Stored data
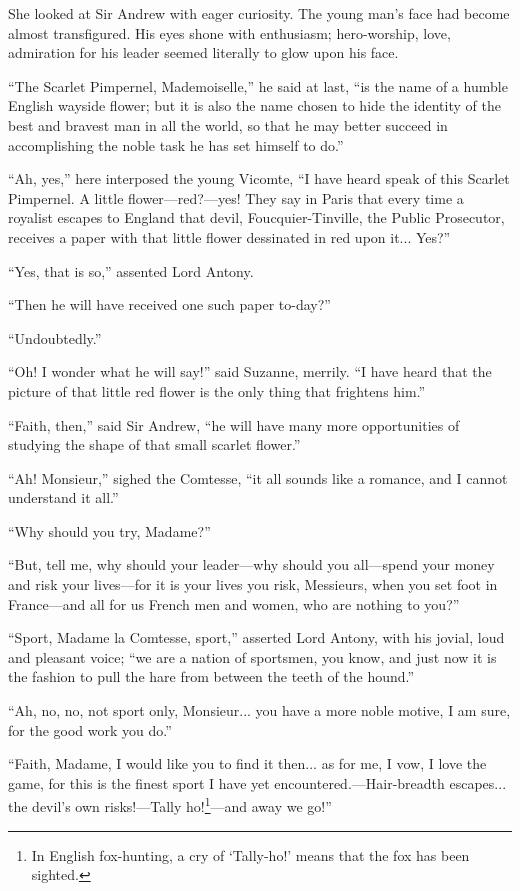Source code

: \documentclass[paper=a5,BCOR=7mm,twoside,DIV=calc,12pt,usegeometry,chapterprefix,endperiod,headings=big]{scrbook}
\begin{document}
She looked at Sir Andrew with eager curiosity. The young man's face had become almost transfigured. His eyes shone with enthusiasm; hero-worship, love, admiration for his leader seemed literally to glow upon his face.

\enquote{The Scarlet Pimpernel, Mademoiselle,} he said at last, \enquote{is the name of a humble English wayside flower; but it is also the name chosen to hide the identity of the best and bravest man in all the world, so that he may better succeed in accomplishing the noble task he has set himself to do.}

\enquote{Ah, yes,} here interposed the young Vicomte, \enquote{I have heard speak of this Scarlet Pimpernel. A little flower---red?---yes! They say in Paris that every time a royalist escapes to England that devil, Foucquier-Tinville, the Public Prosecutor, receives a paper with that little flower dessinated in red upon it... Yes?}

\enquote{Yes, that is so,} assented Lord Antony.

\enquote{Then he will have received one such paper to-day?}

\enquote{Undoubtedly.}

\enquote{Oh! I wonder what he will say!} said Suzanne, merrily. \enquote{I have heard that the picture of that little red flower is the only thing that frightens him.}

\enquote{Faith, then,} said Sir Andrew, \enquote{he will have many more opportunities of studying the shape of that small scarlet flower.}

\enquote{Ah! Monsieur,} sighed the Comtesse, \enquote{it all sounds like a romance, and I cannot understand it all.}

\enquote{Why should you try, Madame?}

\enquote{But, tell me, why should your leader---why should you all---spend your money and risk your lives---for it is your lives you risk, Messieurs, when you set foot in France---and all for us French men and women, who are nothing to you?}

\enquote{Sport, Madame la Comtesse, sport,} asserted Lord Antony, with his jovial, loud and pleasant voice; \enquote{we are a nation of sportsmen, you know, and just now it is the fashion to pull the hare from between the teeth of the hound.}

\enquote{Ah, no, no, not sport only, Monsieur... you have a more noble motive, I am sure, for the good work you do.}

\enquote{Faith, Madame, I would like you to find it then... as for me, I vow, I love the game, for this is the finest sport I have yet encountered.---Hair-breadth escapes... the devil's own risks!---Tally ho!\footnote{In English fox-hunting, a cry of \enquote{Tally-ho!} means that the fox has been sighted.}---and away we go!}
\end{document}
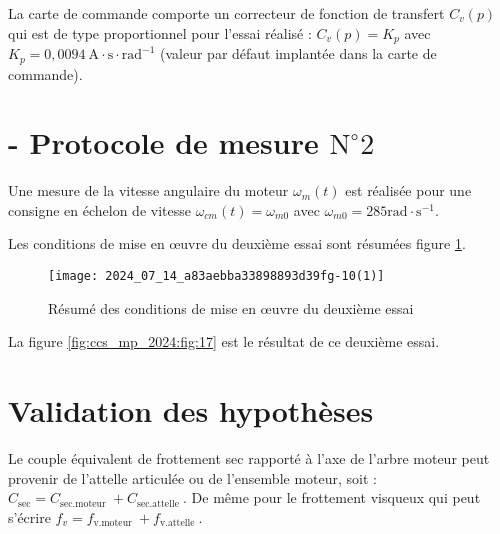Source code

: 
La carte de commande comporte un correcteur de fonction de transfert $C_{v}(p)$ qui est de type proportionnel pour l'essai réalisé : $C_{v}(p)=K_{p}$ avec $K_{p}=0,0094 \mathrm{~A} \cdot \mathrm{s} \cdot \mathrm{rad}^{-1}$ (valeur par défaut implantée dans la carte de commande).

\section*{- Protocole de mesure $\mathrm{N}^{\circ} 2$}
Une mesure de la vitesse angulaire du moteur $\omega_{m}(t)$ est réalisée pour une consigne en échelon de vitesse $\omega_{c m}(t)=\omega_{m 0}$ avec $\omega_{m 0}=285 \mathrm{rad} \cdot \mathrm{s}^{-1}$.

Les conditions de mise en œuvre du deuxième essai sont résumées figure \ref{fig:ccs_mp_2024:fig:16}.

\begin{figure}[!h]\centering
\texttt{[image: 2024\_07\_14\_a83aebba33898893d39fg-10(1)]}
\caption{\label{fig:ccs_mp_2024:fig:16}Résumé des conditions de mise en œuvre du deuxième essai}
\end{figure}
La figure \ref{fig:ccs_mp_2024:fig:17} est le résultat de ce deuxième essai.




\section*{Validation des hypothèses}
Le couple équivalent de frottement sec rapporté à l'axe de l'arbre moteur peut provenir de l'attelle articulée ou de l'ensemble moteur, soit : $C_{\mathrm{sec}}=C_{\text {sec.moteur }}+C_{\text {sec.attelle }}$. De même pour le frottement visqueux qui peut s'écrire $f_{v}=f_{\text {v.moteur }}+f_{\text {v.attelle }}$.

**Problem**.
Looking at the records above, how many of their lines carry the string "Madame"? Answer with the number and nothing else.

**Task result**.
3